# RC Sproul on the Role of Women in the Church



## scottmaciver

Hi all,

I was directed by a friend to this lecture by RC Sproul on the Role of Women in the Church in relation to 1 Timothy 2:12.

The gist is that he stated that he is positive that a woman ought not to be ordained to exercise authority over men. However, he suggests that a case could be made for the legitimacy of woman's preaching so long as she doesn't preach with judicial authority. He bases this on the fact that practically speaking from an ecclesiastical perspective, government is always tied to ministry, hence the result that woman preachers aren't authorised. This he questions.

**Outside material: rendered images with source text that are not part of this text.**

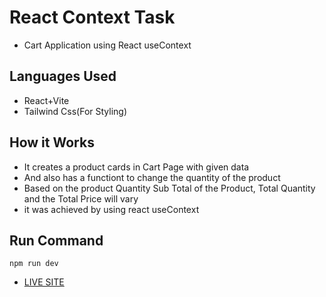 # React Context Task
- Cart Application using React useContext

## Languages Used
- React+Vite
- Tailwind Css(For Styling)

## How it Works
- It creates a product cards in Cart Page with given data
- And also has a functiont to change the quantity of the product 
- Based on the product Quantity Sub Total of the Product, Total Quantity and the Total Price will vary 
- it was achieved by using react useContext

## Run Command
`npm run dev`

- [LIVE SITE](https://prismatic-bublanina-64628e.netlify.app/)
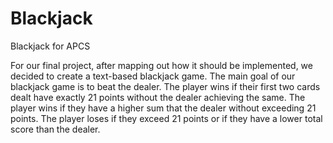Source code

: # Blackjack
Blackjack for APCS

For our final project, after mapping out how it should be implemented, we decided to create a text-based blackjack game. The main goal of our blackjack game is to beat the dealer. The player wins if their first two cards dealt have exactly 21 points without the dealer achieving the same. The player wins if they have a higher sum that the dealer without exceeding 21 points. The player loses if they exceed 21 points or if they have a lower total score than the dealer. 
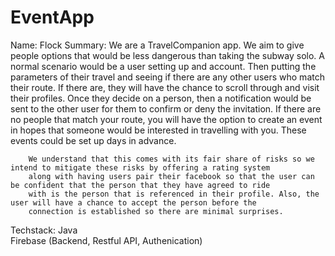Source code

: # EventApp

Name: 		Flock
Summary: 	We are a TravelCompanion app. We aim to give people options that would be less dangerous than taking the subway solo. 
		A normal scenario would be a user setting up and account. Then putting the parameters of their travel and seeing if there
		are any other users who match their route. If there are, they will have the chance to scroll through and visit their 
		profiles. Once they decide on a person, then a notification would be sent to the other user for them to confirm or deny the
		invitation. If there are no people that match your route, you will have the option to create an event in hopes that 
		someone would be interested in travelling with you. These events could be set up days in advance.

		We understand that this comes with its fair share of risks so we intend to mitigate these risks by offering a rating system
		along with having users pair their facebook so that the user can be confident that the person that they have agreed to ride 
		with is the person that is referenced in their profile. Also, the user will have a chance to accept the person before the 
		connection is established so there are minimal surprises. 

Techstack:	Java		
		Firebase (Backend, Restful API, Authenication)
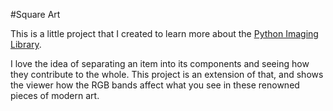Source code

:#Square Art 

This is a little project that I created to learn more about the <a href="http://www.pythonware.com/products/pil/">Python Imaging Library</a>.

I love the idea of separating an item into its components and seeing how they contribute to the whole. This project is an extension of that, and shows the viewer how the RGB bands affect what you see in these renowned pieces of modern art.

He brought up the example of Elizabeth Elliot and asked those in attendance if, hypothetically speaking, Elizabeth Elliot ought to speak from the pulpit on Sunday. Interestingly, someone spoke in response to say that Elizabeth Elliot had rejected the opportunity to do so from his pulipt and stated, 'I will not come and preach and usurp your authority.'

I don't agree with Sproul's position and find it surprisingly confused. He went so far as to state that he 'is taking the most liberal view conceivable without violating apostolic authority,' although he 'could be wrong and persuaded of it.' He also said he had concerns that he could be too liberal on this.

Does anyone know when this lecture series was recorded and if he still holds to the same view?


----------



## Bill The Baptist

I've heard something similar to this before. In the book, Two Views on Women in Ministry, Craig Blomberg takes the position that it is permissible for women to preach only if it is under the authority of male elders. This strikes me as a rather odd compromise position.


----------



## scottmaciver

That's it Bill, but especially odd comign from RC Sproul.


----------



## scottmaciver

According to Wikipedia Here, Elizabeth Elliot shared her experieces until well into her 70s, but she is now in her late 80's. That obviously suggests that this recording was some years back. 

Would that be accurate? Again I'm wondering if Sproul still holds to these views. Can anyone shed any light on this?


----------



## Jerusalem Blade

Seeing as Ligonier is currently making it available I'd say he currently holds to it.


----------



## Hamalas

Weird.


----------



## scottmaciver

Jerusalem Blade said:


> Seeing as Ligonier is currently making it available I'd say he currently holds to it.



Yes you're right Steve. That would make sense!


----------



## Physeter

I find that odd. My church doesn't even have women deacons, and yet we have some of Sproul's works in our library.


----------